17 Ekim 2013 Perşembe

KUT - KUTSAL

Kutsal Kutsal kelimesi, ‘kut’ kelimesine “-sel-sal” eklenerek oluşturulmuş bir kelimedir. “Kut” ise eski Türkçede fırsat, hayır, bereket anlamındadır. Kutsal kelimesi Türk Dil Kurumu’nun yayımladığı Türkçe Sözlük’te “tapınılacak, yolunda can verilecek mukaddes vaya karşı ç ıkılmaması gereken, Tanrıya adanmış olan, Tanrısal içerikli olan” şeklinde tarif edilmektedir. Bu tanım bir anlamda Arapçadaki “mukaddes”kelimesiyle örtüşmektedir. Güçlü dini saygı uyandıran veya uyandırması beklenen kutsi ve mukaddes olan, dokunulmaması gereken, üstünde ısrarla titrenilmesi gereken değerlerdir. Felsefi anlamda tanrıya adanmış veya tanrısal olandır. İnsanlığın manevi bağlamda değer verdiği, koruduğu; dini görüş ve inançlardır.  
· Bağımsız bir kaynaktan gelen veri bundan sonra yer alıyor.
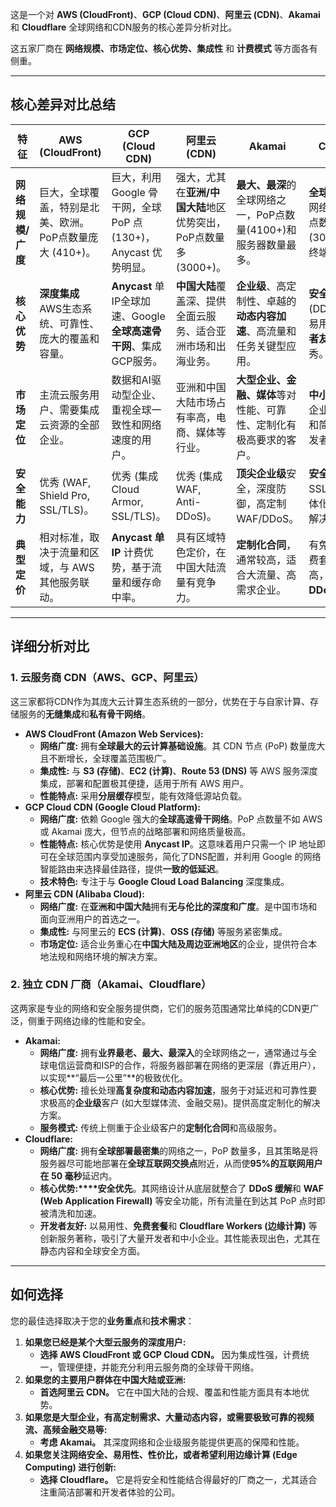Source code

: <font style="color:rgb(27, 28, 29);">这是一个对 </font>**<font style="color:rgb(27, 28, 29);">AWS (CloudFront)</font>**<font style="color:rgb(27, 28, 29);">、</font>**<font style="color:rgb(27, 28, 29);">GCP (Cloud CDN)</font>**<font style="color:rgb(27, 28, 29);">、</font>**<font style="color:rgb(27, 28, 29);">阿里云 (CDN)</font>**<font style="color:rgb(27, 28, 29);">、</font>**<font style="color:rgb(27, 28, 29);">Akamai</font>**<font style="color:rgb(27, 28, 29);"> 和 </font>**<font style="color:rgb(27, 28, 29);">Cloudflare</font>**<font style="color:rgb(27, 28, 29);"> 全球网络和CDN服务的核心差异分析对比。</font>

<font style="color:rgb(27, 28, 29);">这五家厂商在 </font>**<font style="color:rgb(27, 28, 29);">网络规模、市场定位、核心优势、集成性</font>**<font style="color:rgb(27, 28, 29);"> 和 </font>**<font style="color:rgb(27, 28, 29);">计费模式</font>**<font style="color:rgb(27, 28, 29);"> 等方面各有侧重。</font>

---

## <font style="color:rgb(27, 28, 29);">核心差异对比总结</font>

| <font style="color:rgb(27, 28, 29);">特征</font>              | <font style="color:rgb(27, 28, 29);">AWS (CloudFront)</font>                                                                                                                                                                             | <font style="color:rgb(27, 28, 29);">GCP (Cloud CDN)</font>                                                                                                                                                                                        | <font style="color:rgb(27, 28, 29);">阿里云 (CDN)</font>                                                                                                                                                                                                                                                                                 | <font style="color:rgb(27, 28, 29);">Akamai</font>                                                                                                                                                                                                                                           | <font style="color:rgb(27, 28, 29);">Cloudflare</font>                                                                                                                                                                                                                                     |
| ------------------------------------------------------------- | ---------------------------------------------------------------------------------------------------------------------------------------------------------------------------------------------------------------------------------------- | -------------------------------------------------------------------------------------------------------------------------------------------------------------------------------------------------------------------------------------------------- | ---------------------------------------------------------------------------------------------------------------------------------------------------------------------------------------------------------------------------------------------------------------------------------------------------------------------------------------- | -------------------------------------------------------------------------------------------------------------------------------------------------------------------------------------------------------------------------------------------------------------------------------------------- | ------------------------------------------------------------------------------------------------------------------------------------------------------------------------------------------------------------------------------------------------------------------------------------------ |
| **<font style="color:rgb(27, 28, 29);">网络规模/广度</font>** | <font style="color:rgb(27, 28, 29);">巨大，全球覆盖，特别是北美、欧洲。PoP点数量庞大 (</font><font style="color:rgb(27, 28, 29);">410</font><font style="color:rgb(27, 28, 29);">+</font><font style="color:rgb(27, 28, 29);">)。</font> | <font style="color:rgb(27, 28, 29);">巨大，利用 Google 骨干网，全球 PoP 点 (</font><font style="color:rgb(27, 28, 29);">130</font><font style="color:rgb(27, 28, 29);">+</font><font style="color:rgb(27, 28, 29);">)，Anycast 优势明显。</font>   | <font style="color:rgb(27, 28, 29);">强大，尤其在</font>**<font style="color:rgb(27, 28, 29);">亚洲/中国大陆</font>**<font style="color:rgb(27, 28, 29);">地区优势突出，PoP点数量多 (</font><font style="color:rgb(27, 28, 29);">3000</font><font style="color:rgb(27, 28, 29);">+</font><font style="color:rgb(27, 28, 29);">)。</font> | **<font style="color:rgb(27, 28, 29);">最大、最深</font>**<font style="color:rgb(27, 28, 29);">的全球网络之一，PoP点数量(</font><font style="color:rgb(27, 28, 29);">4100</font><font style="color:rgb(27, 28, 29);">+</font><font style="color:rgb(27, 28, 29);">)和服务器数量最多。</font> | **<font style="color:rgb(27, 28, 29);">全球密度最高</font>**<font style="color:rgb(27, 28, 29);">的网络之一，PoP点数量多 (</font><font style="color:rgb(27, 28, 29);">300</font><font style="color:rgb(27, 28, 29);">+</font><font style="color:rgb(27, 28, 29);">)，靠近终端用户。</font> |
| **<font style="color:rgb(27, 28, 29);">核心优势</font>**      | **<font style="color:rgb(27, 28, 29);">深度集成</font>**<font style="color:rgb(27, 28, 29);"> AWS生态系统、可靠性、庞大的覆盖和容量。</font>                                                                                             | **<font style="color:rgb(27, 28, 29);">Anycast</font>**<font style="color:rgb(27, 28, 29);"> 单IP全球加速、Google </font>**<font style="color:rgb(27, 28, 29);">全球高速骨干网</font>**<font style="color:rgb(27, 28, 29);">、集成GCP服务。</font> | **<font style="color:rgb(27, 28, 29);">中国大陆</font>**<font style="color:rgb(27, 28, 29);">覆盖深、提供全面云服务、适合亚洲市场和出海业务。</font>                                                                                                                                                                                     | **<font style="color:rgb(27, 28, 29);">企业级</font>**<font style="color:rgb(27, 28, 29);">、高定制性、卓越的</font>**<font style="color:rgb(27, 28, 29);">动态内容加速</font>**<font style="color:rgb(27, 28, 29);">、高流量和任务关键型应用。</font>                                       | **<font style="color:rgb(27, 28, 29);">安全优先</font>**<font style="color:rgb(27, 28, 29);"> (DDoS/WAF)、易用性高、</font>**<font style="color:rgb(27, 28, 29);">开发者友好</font>**<font style="color:rgb(27, 28, 29);">、性能优秀。</font>                                              |
| **<font style="color:rgb(27, 28, 29);">市场定位</font>**      | <font style="color:rgb(27, 28, 29);">主流云服务用户、需要集成云资源的全部企业。</font>                                                                                                                                                   | <font style="color:rgb(27, 28, 29);">数据和AI驱动型企业、重视全球一致性和网络速度的用户。</font>                                                                                                                                                   | <font style="color:rgb(27, 28, 29);">亚洲和中国大陆市场占有率高，电商、媒体等行业。</font>                                                                                                                                                                                                                                               | **<font style="color:rgb(27, 28, 29);">大型企业、金融、媒体</font>**<font style="color:rgb(27, 28, 29);">等对性能、可靠性、定制化有极高要求的客户。</font>                                                                                                                                   | **<font style="color:rgb(27, 28, 29);">中小企业</font>**<font style="color:rgb(27, 28, 29);">到大型企业，重视安全和简洁部署的开发者。</font>                                                                                                                                               |
| **<font style="color:rgb(27, 28, 29);">安全能力</font>**      | <font style="color:rgb(27, 28, 29);">优秀 (WAF, Shield Pro, SSL/TLS)。</font>                                                                                                                                                            | <font style="color:rgb(27, 28, 29);">优秀 (集成 Cloud Armor, SSL/TLS)。</font>                                                                                                                                                                     | <font style="color:rgb(27, 28, 29);">优秀 (集成 WAF, Anti-DDoS)。</font>                                                                                                                                                                                                                                                                 | **<font style="color:rgb(27, 28, 29);">顶尖企业级</font>**<font style="color:rgb(27, 28, 29);">安全，深度防御，高定制 WAF/DDoS。</font>                                                                                                                                                      | **<font style="color:rgb(27, 28, 29);">安全基因</font>**<font style="color:rgb(27, 28, 29);">，免费 SSL/DDoS，一体化安全和性能解决方案。</font>                                                                                                                                            |
| **<font style="color:rgb(27, 28, 29);">典型定价</font>**      | <font style="color:rgb(27, 28, 29);">相对标准，取决于流量和区域，与 AWS 其他服务联动。</font>                                                                                                                                            | **<font style="color:rgb(27, 28, 29);">Anycast 单 IP</font>**<font style="color:rgb(27, 28, 29);"> 计费优势，基于流量和缓存命中率。</font>                                                                                                         | <font style="color:rgb(27, 28, 29);">具有区域特色定价，在中国大陆流量有竞争力。</font>                                                                                                                                                                                                                                                   | **<font style="color:rgb(27, 28, 29);">定制化合同</font>**<font style="color:rgb(27, 28, 29);">，通常较高，适合大流量、高需求企业。</font>                                                                                                                                                   | <font style="color:rgb(27, 28, 29);">有免费套餐，付费套餐性价比高，</font>**<font style="color:rgb(27, 28, 29);">无计量 DDoS</font>**<font style="color:rgb(27, 28, 29);"> (通常)。</font>                                                                                                 |

---

## <font style="color:rgb(27, 28, 29);">详细分析对比</font>

### <font style="color:rgb(27, 28, 29);">1. 云服务商 CDN（AWS、GCP、阿里云）</font>

<font style="color:rgb(27, 28, 29);">这三家都将CDN作为其庞大云计算生态系统的一部分，优势在于与自家计算、存储服务的</font>**<font style="color:rgb(27, 28, 29);">无缝集成</font>**<font style="color:rgb(27, 28, 29);">和</font>**<font style="color:rgb(27, 28, 29);">私有骨干网络</font>**<font style="color:rgb(27, 28, 29);">。</font>

+ **<font style="color:rgb(27, 28, 29);">AWS CloudFront (Amazon Web Services):</font>**
  - **<font style="color:rgb(27, 28, 29);">网络广度:</font>**<font style="color:rgb(27, 28, 29);"> 拥有</font>**<font style="color:rgb(27, 28, 29);">全球最大的云计算基础设施</font>**<font style="color:rgb(27, 28, 29);">。其 CDN 节点 (PoP) 数量庞大且不断增长，全球覆盖范围极广。</font>
  - **<font style="color:rgb(27, 28, 29);">集成性:</font>**<font style="color:rgb(27, 28, 29);"> 与 </font>**<font style="color:rgb(27, 28, 29);">S3 (存储)</font>**<font style="color:rgb(27, 28, 29);">、</font>**<font style="color:rgb(27, 28, 29);">EC2 (计算)</font>**<font style="color:rgb(27, 28, 29);">、</font>**<font style="color:rgb(27, 28, 29);">Route 53 (DNS)</font>**<font style="color:rgb(27, 28, 29);"> 等 AWS 服务深度集成，部署和配置极其便捷，适用于所有 AWS 用户。</font>
  - **<font style="color:rgb(27, 28, 29);">性能特点:</font>**<font style="color:rgb(27, 28, 29);"> 采用</font>**<font style="color:rgb(27, 28, 29);">分层缓存</font>**<font style="color:rgb(27, 28, 29);">模型，能有效降低源站负载。</font>
+ **<font style="color:rgb(27, 28, 29);">GCP Cloud CDN (Google Cloud Platform):</font>**
  - **<font style="color:rgb(27, 28, 29);">网络广度:</font>**<font style="color:rgb(27, 28, 29);"> 依赖 Google 强大的</font>**<font style="color:rgb(27, 28, 29);">全球高速骨干网络</font>**<font style="color:rgb(27, 28, 29);">。PoP 点数量不如 AWS 或 Akamai 庞大，但节点的战略部署和网络质量极高。</font>
  - **<font style="color:rgb(27, 28, 29);">性能特点:</font>**<font style="color:rgb(27, 28, 29);"> 核心优势是使用 </font>**<font style="color:rgb(27, 28, 29);">Anycast IP</font>**<font style="color:rgb(27, 28, 29);">。这意味着用户只需一个 IP 地址即可在全球范围内享受加速服务，简化了DNS配置，并利用 Google 的网络智能路由来选择最佳路径，提供</font>**<font style="color:rgb(27, 28, 29);">一致的低延迟</font>**<font style="color:rgb(27, 28, 29);">。</font>
  - **<font style="color:rgb(27, 28, 29);">技术特色:</font>**<font style="color:rgb(27, 28, 29);"> 专注于与 </font>**<font style="color:rgb(27, 28, 29);">Google Cloud Load Balancing</font>**<font style="color:rgb(27, 28, 29);"> 深度集成。</font>
+ **<font style="color:rgb(27, 28, 29);">阿里云 CDN (Alibaba Cloud):</font>**
  - **<font style="color:rgb(27, 28, 29);">网络广度:</font>**<font style="color:rgb(27, 28, 29);"> 在</font>**<font style="color:rgb(27, 28, 29);">亚洲和中国大陆</font>**<font style="color:rgb(27, 28, 29);">拥有</font>**<font style="color:rgb(27, 28, 29);">无与伦比的深度和广度</font>**<font style="color:rgb(27, 28, 29);">。是中国市场和面向亚洲用户的首选之一。</font>
  - **<font style="color:rgb(27, 28, 29);">集成性:</font>**<font style="color:rgb(27, 28, 29);"> 与阿里云的 </font>**<font style="color:rgb(27, 28, 29);">ECS (计算)</font>**<font style="color:rgb(27, 28, 29);">、</font>**<font style="color:rgb(27, 28, 29);">OSS (存储)</font>**<font style="color:rgb(27, 28, 29);"> 等服务紧密集成。</font>
  - **<font style="color:rgb(27, 28, 29);">市场定位:</font>**<font style="color:rgb(27, 28, 29);"> 适合业务重心在</font>**<font style="color:rgb(27, 28, 29);">中国大陆及周边亚洲地区</font>**<font style="color:rgb(27, 28, 29);">的企业，提供符合本地法规和网络环境的解决方案。</font>

### <font style="color:rgb(27, 28, 29);">2. 独立 CDN 厂商（Akamai、Cloudflare）</font>

<font style="color:rgb(27, 28, 29);">这两家是专业的网络和安全服务提供商，它们的服务范围通常比单纯的CDN更广泛，侧重于网络边缘的性能和安全。</font>

+ **<font style="color:rgb(27, 28, 29);">Akamai:</font>**
  - **<font style="color:rgb(27, 28, 29);">网络广度:</font>**<font style="color:rgb(27, 28, 29);"> 拥有</font>**<font style="color:rgb(27, 28, 29);">业界最老、最大、最深入</font>**<font style="color:rgb(27, 28, 29);">的全球网络之一，通常通过与全球电信运营商和ISP的合作，将服务器部署在网络的更深层（靠近用户），以实现**“最后一公里”**的极致优化。</font>
  - **<font style="color:rgb(27, 28, 29);">核心优势:</font>**<font style="color:rgb(27, 28, 29);"> 擅长处理</font>**<font style="color:rgb(27, 28, 29);">高复杂度和动态内容加速</font>**<font style="color:rgb(27, 28, 29);">，服务于对延迟和可靠性要求极高的</font>**<font style="color:rgb(27, 28, 29);">企业级</font>**<font style="color:rgb(27, 28, 29);">客户 (如大型媒体流、金融交易)。提供高度定制化的解决方案。</font>
  - **<font style="color:rgb(27, 28, 29);">服务模式:</font>**<font style="color:rgb(27, 28, 29);"> 传统上侧重于企业级客户的</font>**<font style="color:rgb(27, 28, 29);">定制化合同</font>**<font style="color:rgb(27, 28, 29);">和高级服务。</font>
+ **<font style="color:rgb(27, 28, 29);">Cloudflare:</font>**
  - **<font style="color:rgb(27, 28, 29);">网络广度:</font>**<font style="color:rgb(27, 28, 29);"> 拥有</font>**<font style="color:rgb(27, 28, 29);">全球部署最密集</font>**<font style="color:rgb(27, 28, 29);">的网络之一，PoP 数量多，且其策略是将服务器尽可能地部署在</font>**<font style="color:rgb(27, 28, 29);">全球互联网交换点</font>**<font style="color:rgb(27, 28, 29);">附近，从而使**95%**的互联网用户在 </font>**<font style="color:rgb(27, 28, 29);">50 毫秒</font>**<font style="color:rgb(27, 28, 29);">延迟内。</font>
  - **<font style="color:rgb(27, 28, 29);">核心优势:</font>****<font style="color:rgb(27, 28, 29);">安全优先</font>**<font style="color:rgb(27, 28, 29);">。其网络设计从底层就整合了 </font>**<font style="color:rgb(27, 28, 29);">DDoS 缓解</font>**<font style="color:rgb(27, 28, 29);">和 </font>**<font style="color:rgb(27, 28, 29);">WAF (Web Application Firewall)</font>**<font style="color:rgb(27, 28, 29);"> 等安全功能，所有流量在到达其 PoP 点时即被清洗和加速。</font>
  - **<font style="color:rgb(27, 28, 29);">开发者友好:</font>**<font style="color:rgb(27, 28, 29);"> 以易用性、</font>**<font style="color:rgb(27, 28, 29);">免费套餐</font>**<font style="color:rgb(27, 28, 29);">和 </font>**<font style="color:rgb(27, 28, 29);">Cloudflare Workers (边缘计算)</font>**<font style="color:rgb(27, 28, 29);"> 等创新服务著称，吸引了大量开发者和中小企业。其性能表现出色，尤其在静态内容和全球安全方面。</font>

---

## <font style="color:rgb(27, 28, 29);">如何选择</font>

<font style="color:rgb(27, 28, 29);">您的最佳选择取决于您的</font>**<font style="color:rgb(27, 28, 29);">业务重点</font>**<font style="color:rgb(27, 28, 29);">和</font>**<font style="color:rgb(27, 28, 29);">技术需求</font>**<font style="color:rgb(27, 28, 29);">：</font>

1. **<font style="color:rgb(27, 28, 29);">如果您已经是某个大型云服务的深度用户:</font>**
   - **<font style="color:rgb(27, 28, 29);">选择 AWS CloudFront 或 GCP Cloud CDN。</font>**<font style="color:rgb(27, 28, 29);"> 因为集成性强，计费统一，管理便捷，并能充分利用云服务商的全球骨干网络。</font>
2. **<font style="color:rgb(27, 28, 29);">如果您的主要用户群体在中国大陆或亚洲:</font>**
   - **<font style="color:rgb(27, 28, 29);">首选阿里云 CDN。</font>**<font style="color:rgb(27, 28, 29);"> 它在中国大陆的合规、覆盖和性能方面具有本地优势。</font>
3. **<font style="color:rgb(27, 28, 29);">如果您是大型企业，有高定制需求、大量动态内容，或需要极致可靠的视频流、高频金融交易等:</font>**
   - **<font style="color:rgb(27, 28, 29);">考虑 Akamai。</font>**<font style="color:rgb(27, 28, 29);"> 其深度网络和企业级服务能提供更高的保障和性能。</font>
4. **<font style="color:rgb(27, 28, 29);">如果您关注网络安全、易用性、性价比，或者希望利用边缘计算 (Edge Computing) 进行创新:</font>**
   - **<font style="color:rgb(27, 28, 29);">选择 Cloudflare。</font>**<font style="color:rgb(27, 28, 29);"> 它是将安全和性能结合得最好的厂商之一，尤其适合注重简洁部署和开发者体验的公司。</font>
Daha geniş bilgi almak için S. Veyis Örnek’in “Budunbilim Terimler Sözlüğü, Ankara” (1973) kitabını okuyabilirsiniz.
Kut Kut/Kud kökünden türemiş olup “temizlik” anlamına geldiği kabul edilir. Farsça Hüda kelimesinin dönüşmüş biçimi olduğu öne sürülse de aslı Türkçe “kut” (kutsallık, kutluluk) kökünden türemiştir. Eski Türk idari sisteminde “kut” siyasi güç, iktidar, bereket, hayır  demektir. Bu güç hanedan üyelerine de Tanrı tarafından bahşedilmiştir. Babadan oğula kan yoluyla geçer. Bu kanın kutsallığı Orta Asya Türk Devletlerinden Osmanlı Devletine kadar devlet geleneğinin hepsinde mevcuttur. Ayrıca yine kut anlayışı nedeniyle Devlet, tüm Türk devletlerinde hükümdar ailesinin ortak malı sayılırdı. Taht kavgalarının da temelinde tüm hanedan üyelerinde bu kut yetkisinin bulunmasıdır.
Türk Hükümdar tipi Karizmatik Hükümdarlık tipine girer. Bu anlayışa göre yönetme yetkisi gelenek ya da kanunlardan değil doğrudan doğruya Tanrı’nın kendisinden gelen ve yönetici hanedana verilen doğaüstü niteliklerden kaynaklanır. Bu anlayışı kabul etmiş bulunan halk, hükümdara bu yetkinin Tanrı tarafından verildiğini kabul eder ve onun verdiği her buyruğa uyar, çıkardığı kanunlara istisnasız riayet ederdi.
Kut anlayışı sebebiyle hükümdar adil olmak zorundadır. Zira kendine bahşedilen ilahi kutun sonucu olarak adaletin merkezi ve hukukun timsali olmak durumundadır.